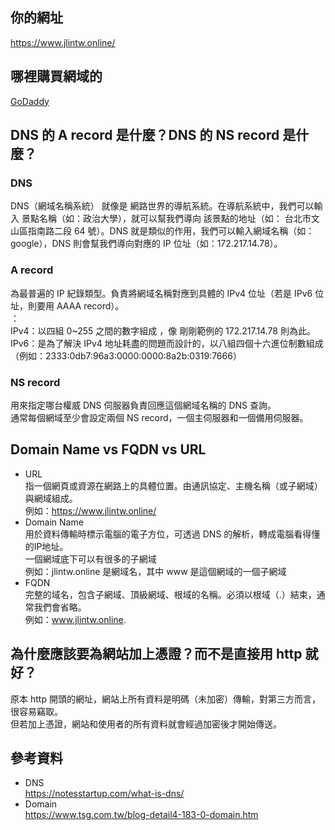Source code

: ## 你的網址  
https://www.jlintw.online/

## 哪裡購買網域的  
[GoDaddy](https://tw.godaddy.com/offers/godaddy?isc=sem3year&countryview=1&currencyType=TWD&cdtl=c_20012948307.g_146146597897.k_aud-389927261021:kwd-88659201.a_655882536885.d_c.ctv_g&bnb=b&gad_source=1&gclid=Cj0KCQjw99e4BhDiARIsAISE7P-3nNOlJ38LSLrVGNUSLbUCCdDbVYA5lIEOrWVPW4DDZBybgPBNDccaAgV_EALw_wcB)

## DNS 的 A record 是什麼？DNS 的 NS record 是什麼？
### DNS  
DNS（網域名稱系統） 就像是 網路世界的導航系統。在導航系統中，我們可以輸入 景點名稱（如：政治大學），就可以幫我們導向 該景點的地址（如： 台北市文山區指南路二段 64 號）。DNS 就是類似的作用，我們可以輸入網域名稱（如：google），DNS 則會幫我們導向對應的 IP 位址（如：172.217.14.78）。  
### A record  
為最普遍的 IP 紀錄類型。負責將網域名稱對應到具體的 IPv4 位址（若是 IPv6 位址，則要用 AAAA record）。  
<note>：  
IPv4：以四組 0~255 之間的數字組成 ，像 剛剛範例的 172.217.14.78 則為此。  
IPv6：是為了解決 IPv4 地址耗盡的問題而設計的，以八組四個十六進位制數組成（例如：2333:0db7:96a3:0000:0000:8a2b:0319:7666）  

### NS record  
用來指定哪台權威 DNS 伺服器負責回應這個網域名稱的 DNS 查詢。  
通常每個網域至少會設定兩個 NS record，一個主伺服器和一個備用伺服器。  

## Domain Name vs FQDN vs URL  
- URL  
指一個網頁或資源在網路上的具體位置。由通訊協定、主機名稱（或子網域）與網域組成。  
例如：https://www.jlintw.online/
- Domain Name  
用於資料傳輸時標示電腦的電子方位，可透過 DNS 的解析，轉成電腦看得懂的IP地址。  
一個網域底下可以有很多的子網域  
例如：jlintw.online 是網域名，其中 www 是這個網域的一個子網域  
- FQDN  
完整的域名，包含子網域、頂級網域、根域的名稱。必須以根域（.）結束，通常我們會省略。  
例如：www.jlintw.online.

## 為什麼應該要為網站加上憑證？而不是直接用 http 就好？  
原本 http 開頭的網址，網站上所有資料是明碼（未加密）傳輸，對第三方而言，很容易竊取。  
但若加上憑證，網站和使用者的所有資料就會經過加密後才開始傳送。

## 參考資料
- DNS  
https://notesstartup.com/what-is-dns/  
- Domain  
https://www.tsg.com.tw/blog-detail4-183-0-domain.htm

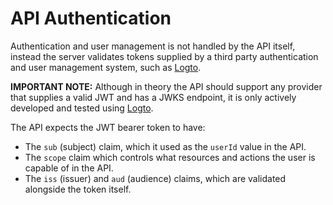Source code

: # API Authentication
Authentication and user management is not handled by the API itself,
instead the server validates tokens supplied by a third party authentication and user management system,
such as [Logto](https://logto.io/).

**IMPORTANT NOTE:** Although in theory the API should support any provider that supplies
a valid JWT and has a JWKS endpoint, it is only actively developed and tested using [Logto](https://logto.io/).

The API expects the JWT bearer token to have:
- The `sub` (subject) claim, which it used as the `userId` value in the API.
- The `scope` claim which controls what resources and actions the user is capable of in the API.
- The `iss` (issuer) and `aud` (audience) claims, which are validated alongside the token itself.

## [Exercise]
Copy every line of the material in which the word "record" occurs.

## [Output for this task]
## DNS 的 A record 是什麼？DNS 的 NS record 是什麼？
### A record  
為最普遍的 IP 紀錄類型。負責將網域名稱對應到具體的 IPv4 位址（若是 IPv6 位址，則要用 AAAA record）。  
### NS record  
通常每個網域至少會設定兩個 NS record，一個主伺服器和一個備用伺服器。  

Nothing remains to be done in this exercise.